VISTA — A bitter battle was on display as a divided Vista City Council recently changed how members are appointed to the San Diego Association of Governments board of directors.
Under the city’s original ordinance, the mayor of Vista was solely responsible for submitting appointments to regional boards and commissions, including SANDAG.
However, council members Corinna Contreras, Katie Melendez and Dan O’Donnell voted 3-2 to amend the ordinance during its Jan. 24 meeting to allow any council member to recommend a SANDAG appointee. Mayor John Franklin, who currently represents the city on the SANDAG board, and Councilman Joe Green opposed the measure.
The council approved the change two days later 3-1 on second reading (with Green absent) and is expected to appoint Melendez as the board’s new representative.
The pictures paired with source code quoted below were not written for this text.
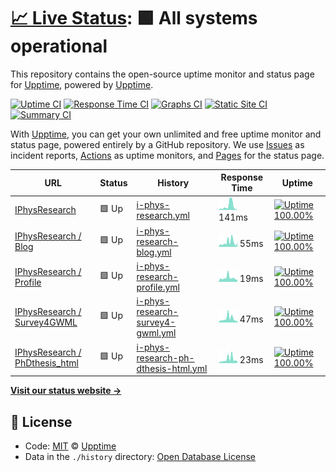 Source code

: # [📈 Live Status](https://demo.upptime.js.org): <!--live status--> **🟩 All systems operational**

This repository contains the open-source uptime monitor and status page for [Upptime](https://upptime.js.org), powered by [Upptime](https://github.com/upptime/upptime).

[![Uptime CI](https://github.com/koj-co/upptime/workflows/Uptime%20CI/badge.svg)](https://github.com/koj-co/upptime/actions?query=workflow%3A%22Uptime+CI%22)
[![Response Time CI](https://github.com/koj-co/upptime/workflows/Response%20Time%20CI/badge.svg)](https://github.com/koj-co/upptime/actions?query=workflow%3A%22Response+Time+CI%22)
[![Graphs CI](https://github.com/koj-co/upptime/workflows/Graphs%20CI/badge.svg)](https://github.com/koj-co/upptime/actions?query=workflow%3A%22Graphs+CI%22)
[![Static Site CI](https://github.com/koj-co/upptime/workflows/Static%20Site%20CI/badge.svg)](https://github.com/koj-co/upptime/actions?query=workflow%3A%22Static+Site+CI%22)
[![Summary CI](https://github.com/koj-co/upptime/workflows/Summary%20CI/badge.svg)](https://github.com/koj-co/upptime/actions?query=workflow%3A%22Summary+CI%22)

With [Upptime](https://upptime.js.org), you can get your own unlimited and free uptime monitor and status page, powered entirely by a GitHub repository. We use [Issues](https://github.com/upptime/upptime/issues) as incident reports, [Actions](https://github.com/upptime/upptime/actions) as uptime monitors, and [Pages](https://demo.upptime.js.org) for the status page.

<!--start: status pages-->
<!-- This summary is generated by Upptime (https://github.com/upptime/upptime) -->
<!-- Do not edit this manually, your changes will be overwritten -->

| URL                                                                               | Status | History                                                                                                                                   | Response Time                                                                                       | Uptime                                                                                                                                                                                                                                                                   |
| --------------------------------------------------------------------------------- | ------ | ----------------------------------------------------------------------------------------------------------------------------------------- | --------------------------------------------------------------------------------------------------- | ------------------------------------------------------------------------------------------------------------------------------------------------------------------------------------------------------------------------------------------------------------------------ |
| [IPhysResearch](https://iphysresearch.github.io/)                                 | 🟩 Up  | [i-phys-research.yml](https://github.com/iphysresearch/status/commits/master/history/i-phys-research.yml)                                 | <img alt="Response time graph" src="./graphs/i-phys-research.png" height="20"> 141ms                | [![Uptime 100.00%](https://img.shields.io/endpoint?url=https%3A%2F%2Fraw.githubusercontent.com%2Fiphysresearch%2Fstatus%2Fmaster%2Fapi%2Fi-phys-research%2Fuptime.json)](https://iphysresearch.github.io/status/history/i-phys-research)                                 |
| [IPhysResearch / Blog](https://iphysresearch.github.io/blog/)                     | 🟩 Up  | [i-phys-research-blog.yml](https://github.com/iphysresearch/status/commits/master/history/i-phys-research-blog.yml)                       | <img alt="Response time graph" src="./graphs/i-phys-research-blog.png" height="20"> 55ms            | [![Uptime 100.00%](https://img.shields.io/endpoint?url=https%3A%2F%2Fraw.githubusercontent.com%2Fiphysresearch%2Fstatus%2Fmaster%2Fapi%2Fi-phys-research-blog%2Fuptime.json)](https://iphysresearch.github.io/status/history/i-phys-research-blog)                       |
| [IPhysResearch / Profile](https://iphysresearch.github.io/-he.wang/)              | 🟩 Up  | [i-phys-research-profile.yml](https://github.com/iphysresearch/status/commits/master/history/i-phys-research-profile.yml)                 | <img alt="Response time graph" src="./graphs/i-phys-research-profile.png" height="20"> 19ms         | [![Uptime 100.00%](https://img.shields.io/endpoint?url=https%3A%2F%2Fraw.githubusercontent.com%2Fiphysresearch%2Fstatus%2Fmaster%2Fapi%2Fi-phys-research-profile%2Fuptime.json)](https://iphysresearch.github.io/status/history/i-phys-research-profile)                 |
| [IPhysResearch / Survey4GWML](https://iphysresearch.github.io/Survey4GWML/)       | 🟩 Up  | [i-phys-research-survey4-gwml.yml](https://github.com/iphysresearch/status/commits/master/history/i-phys-research-survey4-gwml.yml)       | <img alt="Response time graph" src="./graphs/i-phys-research-survey4-gwml.png" height="20"> 47ms    | [![Uptime 100.00%](https://img.shields.io/endpoint?url=https%3A%2F%2Fraw.githubusercontent.com%2Fiphysresearch%2Fstatus%2Fmaster%2Fapi%2Fi-phys-research-survey4-gwml%2Fuptime.json)](https://iphysresearch.github.io/status/history/i-phys-research-survey4-gwml)       |
| [IPhysResearch / PhDthesis_html](https://iphysresearch.github.io/PhDthesis_html/) | 🟩 Up  | [i-phys-research-ph-dthesis-html.yml](https://github.com/iphysresearch/status/commits/master/history/i-phys-research-ph-dthesis-html.yml) | <img alt="Response time graph" src="./graphs/i-phys-research-ph-dthesis-html.png" height="20"> 23ms | [![Uptime 100.00%](https://img.shields.io/endpoint?url=https%3A%2F%2Fraw.githubusercontent.com%2Fiphysresearch%2Fstatus%2Fmaster%2Fapi%2Fi-phys-research-ph-dthesis-html%2Fuptime.json)](https://iphysresearch.github.io/status/history/i-phys-research-ph-dthesis-html) |

<!--end: status pages-->

[**Visit our status website →**](https://demo.upptime.js.org)

## 📄 License

- Code: [MIT](./LICENSE) © [Upptime](https://upptime.js.org)
- Data in the `./history` directory: [Open Database License](https://opendatacommons.org/licenses/odbl/1-0/)
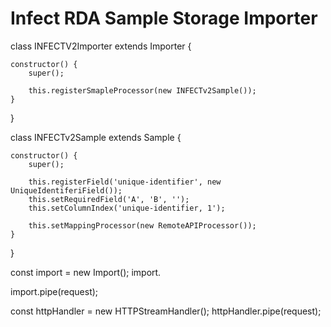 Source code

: # Infect RDA Sample Storage Importer



class INFECTV2Importer extends Importer {
    

    constructor() {
        super();

        this.registerSmapleProcessor(new INFECTv2Sample());
    }
}





class INFECTv2Sample extends Sample {
    

    constructor() {
        super();

        this.registerField('unique-identifier', new UniqueIdentiferiField());
        this.setRequiredField('A', 'B', '');
        this.setColumnIndex('unique-identifier, 1');

        this.setMappingProcessor(new RemoteAPIProcessor());
    }
}



const import = new Import();
import.

import.pipe(request);




const httpHandler = new HTTPStreamHandler();
httpHandler.pipe(request);


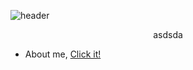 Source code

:
![header](https://capsule-render.vercel.app/api?type=slice&color=76819C&height=200&section=header&text=Hello!!&fontSize=50&fontColor=000000&fontAlign=82&fontAlignY=30&animation=fadeIn&desc=I'm%20JongYoon&descSize=20&descAlign=82&descAlignY=47&rotate=10)



<div align=center>
  asdsda
</div>










- About me,  [ Click it!]( https://jjongyn.notion.site/64ba38879686429ba78de120b1b25ebb )




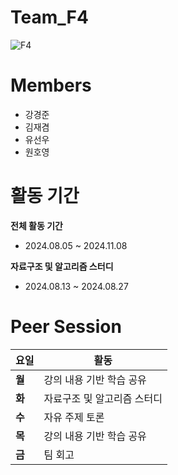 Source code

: # Team_F4
![F4](https://github.com/user-attachments/assets/f6f65a57-8cc2-4f49-a1c2-9be98a169ab3)
# Members
- 강경준
- 김재겸
- 유선우
- 원호영
# 활동 기간
**전체 활동 기간**
- 2024.08.05 ~ 2024.11.08

**자료구조 및 알고리즘 스터디**
- 2024.08.13 ~ 2024.08.27
# Peer Session
|요일|활동|
|---|---|
|**월**|강의 내용 기반 학습 공유|
|**화**|자료구조 및 알고리즘 스터디|
|**수**|자유 주제 토론|
|**목**|강의 내용 기반 학습 공유|
|**금**|팀 회고|
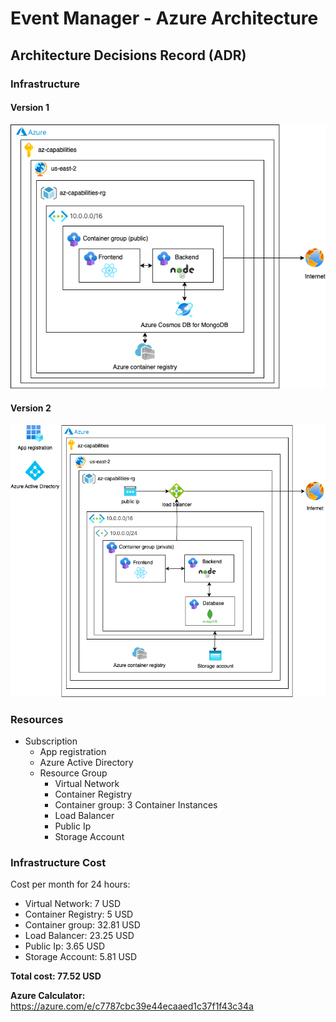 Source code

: # Event Manager - Azure Architecture

## Architecture Decisions Record (ADR)

### Infrastructure

#### Version 1

![Azure architecture](./ADR/v1.0/azure_architecture.png)

#### Version 2

![Azure architecture](./ADR/v2.0/azure_architecture_2.png)

### Resources

* Subscription
  * App registration
  * Azure Active Directory
  * Resource Group
    * Virtual Network
    * Container Registry
    * Container group: 3 Container Instances
    * Load Balancer
    * Public Ip
    * Storage Account

### Infrastructure Cost

Cost per month for 24 hours:

* Virtual Network: 7 USD
* Container Registry: 5 USD
* Container group: 32.81 USD
* Load Balancer: 23.25 USD
* Public Ip: 3.65 USD
* Storage Account: 5.81 USD

**Total cost: 77.52 USD**

**Azure Calculator:** https://azure.com/e/c7787cbc39e44ecaaed1c37f1f43c34a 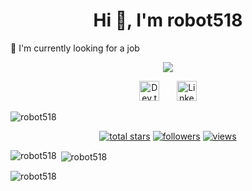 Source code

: <h1 align="center">Hi 👋, I'm robot518</h1>
🔭 I'm currently looking for a job
<p align="center">
  <!-- Typing SVG by robot518 - https://github.com/robot518/readme-typing-svg -->
  <a href="https://github.com/robot518/readme-typing-svg">
    <img src="https://readme-typing-svg.demolab.com/?lines=Full-stack%20game/web/app%20developer;Experienced%20Game%20Designer;10%2B%20years%20of%20coding%20experience;Always%20learning%20new%20things&font=Fira%20Code&center=true&width=440&height=45&color=f75c7e&vCenter=true&pause=1000&size=22" /></a>
</p>

<!-- Social icons section -->
<p align="center">
  <a href="https://www.zhihu.com/people/chen-ye-85-82"><img width="32px" alt="Dev.to" title="robot518 Dev.to" src="https://i.imgur.com/71YSD3L.png"></a>
&#8287;&#8287;&#8287;&#8287;&#8287;
  <a href="https://www.linkedin.com/in/ye-chen-4ab9a5301/"><img width="32px" alt="LinkedIn" title="LinkedIn" src="https://cdn-icons-png.flaticon.com/512/174/174857.png"></a>
</p>

<p align="left"> <img src="https://komarev.com/ghpvc/?username=robot518&label=Profile%20views&color=0e75b6&style=flat" alt="robot518" /> </p>

<!-- Social badges section -->
<!-- Badges with custom icons - https://github.com/robot518/custom-icon-badges -->
<p align="center">
  <a href="https://github.com/robot518?tab=repositories&sort=stargazers">
    <img alt="total stars" title="Total stars on GitHub" src="https://custom-icon-badges.demolab.com/github/stars/robot518?color=55960c&style=for-the-badge&labelColor=488207&logo=star"/></a>
  <a href="https://github.com/robot518?tab=followers">
    <img alt="followers" title="Follow me on Github" src="https://custom-icon-badges.demolab.com/github/followers/robot518?color=236ad3&labelColor=1155ba&style=for-the-badge&logo=person-add&label=Follow&logoColor=white"/></a>
  <a href="https://github.com/robot518/githubviewers">
    <img alt="views" title="GitHub profile views" src="http://ceshi.robot518.com/githubviewers/"/></a>
</p>

<p><img align="left" src="https://github-readme-stats.vercel.app/api/top-langs?username=robot518&show_icons=true&locale=en&layout=compact" alt="robot518" /></p>

<p>&nbsp;<img align="center" src="https://github-readme-stats.vercel.app/api?username=robot518&show_icons=true&locale=en" alt="robot518" /></p>

<p><img align="center" src="https://github-readme-streak-stats.herokuapp.com/?user=robot518&" alt="robot518" /></p>

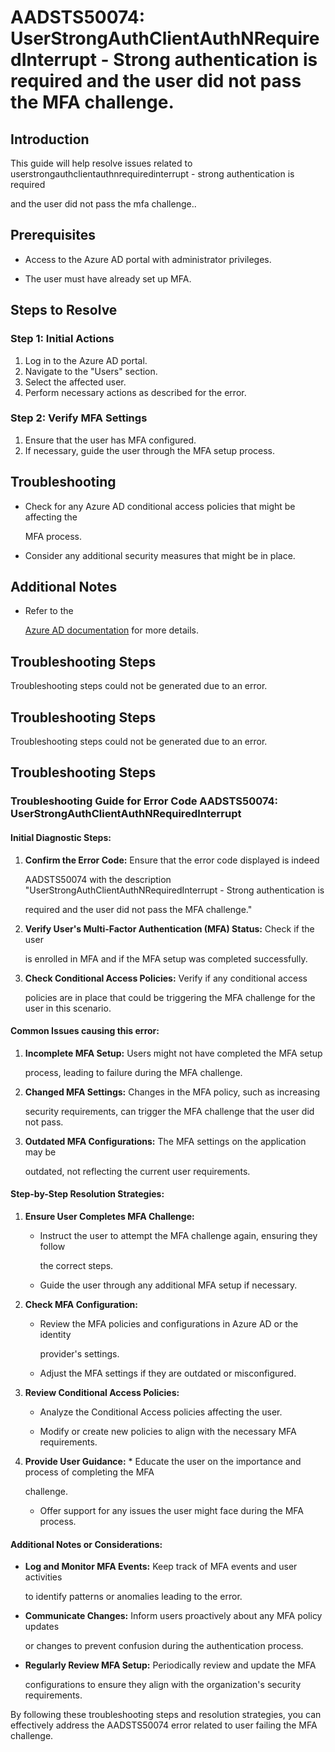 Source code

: # AADSTS50074: UserStrongAuthClientAuthNRequiredInterrupt - Strong authentication is required and the user did not pass the MFA challenge.


## Introduction

This guide will help resolve issues related to
userstrongauthclientauthnrequiredinterrupt - strong authentication is required

and the user did not pass the mfa challenge..


## Prerequisites


* Access to the Azure AD portal with administrator privileges.

* The user must have already set up MFA.


## Steps to Resolve


### Step 1: Initial Actions

1. Log in to the Azure AD portal.
2. Navigate to the "Users" section.
3. Select the affected user.
4. Perform necessary actions as described for the error.


### Step 2: Verify MFA Settings

1. Ensure that the user has MFA configured.
2. If necessary, guide the user through the MFA setup process.


## Troubleshooting


* Check for any Azure AD conditional access policies that might be affecting the

  MFA process.

* Consider any additional security measures that might be in place.


## Additional Notes


* Refer to the

  [Azure AD 
documentation](https://learn.microsoft.com/en-us/azure/active-directory/)
  for more details.


## Troubleshooting Steps

Troubleshooting steps could not be generated due to an error.


## Troubleshooting Steps

Troubleshooting steps could not be generated due to an error.


## Troubleshooting Steps


### Troubleshooting Guide for Error Code AADSTS50074: UserStrongAuthClientAuthNRequiredInterrupt


#### Initial Diagnostic Steps:

1. **Confirm the Error Code:** Ensure that the error code displayed is indeed

   AADSTS50074 with the description
   "UserStrongAuthClientAuthNRequiredInterrupt - Strong authentication is

   required and the user did not pass the MFA challenge."

2. **Verify User's Multi-Factor Authentication (MFA) Status:** Check if the user

   is enrolled in MFA and if the MFA setup was completed successfully.

3. **Check Conditional Access Policies:** Verify if any conditional access

   policies are in place that could be triggering the MFA challenge for the user
   in this scenario.


#### Common Issues causing this error:

1. **Incomplete MFA Setup:** Users might not have completed the MFA setup

   process, leading to failure during the MFA challenge.

2. **Changed MFA Settings:** Changes in the MFA policy, such as increasing

   security requirements, can trigger the MFA challenge that the user did not
   pass.

3. **Outdated MFA Configurations:** The MFA settings on the application may be

   outdated, not reflecting the current user requirements.


#### Step-by-Step Resolution Strategies:

1. **Ensure User Completes MFA Challenge:** 

   * Instruct the user to attempt the MFA challenge again, ensuring they follow

     the correct steps.
   * Guide the user through any additional MFA setup if necessary.

2. **Check MFA Configuration:** 

   * Review the MFA policies and configurations in Azure AD or the identity

     provider's settings.
   * Adjust the MFA settings if they are outdated or misconfigured.

3. **Review Conditional Access Policies:** 

   * Analyze the Conditional Access policies affecting the user.

   * Modify or create new policies to align with the necessary MFA requirements.

4. **Provide User Guidance:**    * Educate the user on the importance and 
process of completing the MFA

     challenge.
   * Offer support for any issues the user might face during the MFA process.


#### Additional Notes or Considerations:


* **Log and Monitor MFA Events:** Keep track of MFA events and user activities

  to identify patterns or anomalies leading to the error.

* **Communicate Changes:** Inform users proactively about any MFA policy updates

  or changes to prevent confusion during the authentication process.

* **Regularly Review MFA Setup:** Periodically review and update the MFA

  configurations to ensure they align with the organization's security
  requirements.

By following these troubleshooting steps and resolution strategies, you can
effectively address the AADSTS50074 error related to user failing the MFA
challenge.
The regional planning agency is the most high-profile board for a San Diego-area council member — SANDAG handles a nearly $1 billion annual budget and is in the midst of a controversial $172 billion regional transportation plan.
The agency has been embroiled in conflict over recent months following a SANDAG auditor’s report that found staff spent hundreds of thousands of dollars on purchases deemed “improper” and “questionable.”
Tensions again recently boiled over when a bipartisan group of nine SANDAG board members, including Franklin, walked out of a meeting in protest over the board’s weighted voting system, which they say negatively impacts the smaller member cities.
“This is not Democrats versus Republicans,” Franklin said. “It’s downtown (San Diego) versus suburbia. It’s North County and East County being screwed by the City of San Diego. It’s about an 800-pound gorilla versus a bunch of puppies, and they’re squashing us.”
Before the meeting, Melendez posted a caricature of Franklin to social media, making fun of his support for widening state Route 78.
During the Jan. 24 meeting, Franklin and Contreras got into a heated argument. At one point, Contreras accused Franklin of attempting to have sheriff’s deputies remove her from a previous meeting, an accusation the mayor vehemently denied.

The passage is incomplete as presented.